Assignment: Wherever a line in the data below holds "correction", copy that line.

Exercise material:
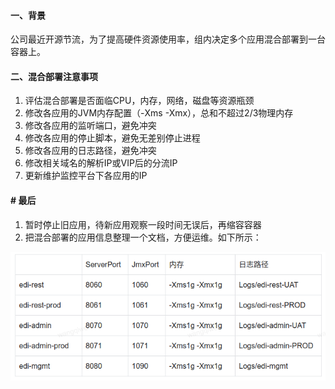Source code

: #### 一、背景

公司最近开源节流，为了提高硬件资源使用率，组内决定多个应用混合部署到一台容器上。

#### 二、混合部署注意事项

1. 评估混合部署是否面临CPU，内存，网络，磁盘等资源瓶颈
2. 修改各应用的JVM内存配置（-Xms -Xmx），总和不超过2/3物理内存
3. 修改各应用的监听端口，避免冲突
4. 修改各应用的停止脚本，避免无差别停止进程
5. 修改各应用的日志路径，避免冲突
6. 修改相关域名的解析IP或VIP后的分流IP
7. 更新维护监控平台下各应用的IP

#### # 最后

1. 暂时停止旧应用，待新应用观察一段时间无误后，再缩容容器
2. 把混合部署的应用信息整理一个文档，方便运维。如下所示：

![image-20210304151114655](../../src/main/resources/picture/image-20210304151114655.png)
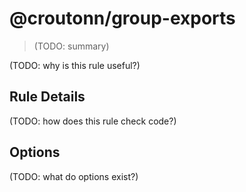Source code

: # @croutonn/group-exports
> (TODO: summary)

(TODO: why is this rule useful?)

## Rule Details

(TODO: how does this rule check code?)

## Options

(TODO: what do options exist?)

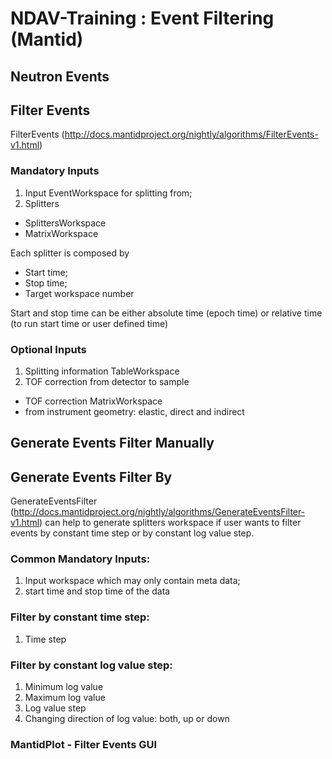 # NDAV-Training : Event Filtering (Mantid)

## Neutron Events


## Filter Events

FilterEvents (http://docs.mantidproject.org/nightly/algorithms/FilterEvents-v1.html)

### Mandatory Inputs
1. Input EventWorkspace for splitting from;
2. Splitters
  * SplittersWorkspace
  * MatrixWorkspace
  
  Each splitter is composed by
  * Start time;
  * Stop time;
  * Target workspace number
  
  Start and stop time can be either absolute time (epoch time) or relative time (to run start time or user defined time)

### Optional Inputs
1. Splitting information TableWorkspace
2. TOF correction from detector to sample
  * TOF correction MatrixWorkspace
  * from instrument geometry: elastic, direct and indirect



## Generate Events Filter Manually

## Generate Events Filter By 

GenerateEventsFilter (http://docs.mantidproject.org/nightly/algorithms/GenerateEventsFilter-v1.html) can help to generate splitters workspace if user wants to filter events by constant time step or by constant log value step.

### Common Mandatory Inputs:
1. Input workspace which may only contain meta data;
2. start time and stop time of the data 

### Filter by constant time step:
1. Time step

### Filter by constant log value step:
1. Minimum log value
2. Maximum log value
3. Log value step
4. Changing direction of log value: both, up or down

### MantidPlot - Filter Events GUI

Problem solution:
2. TOF correction from detector to sample
  * TOF correction MatrixWorkspace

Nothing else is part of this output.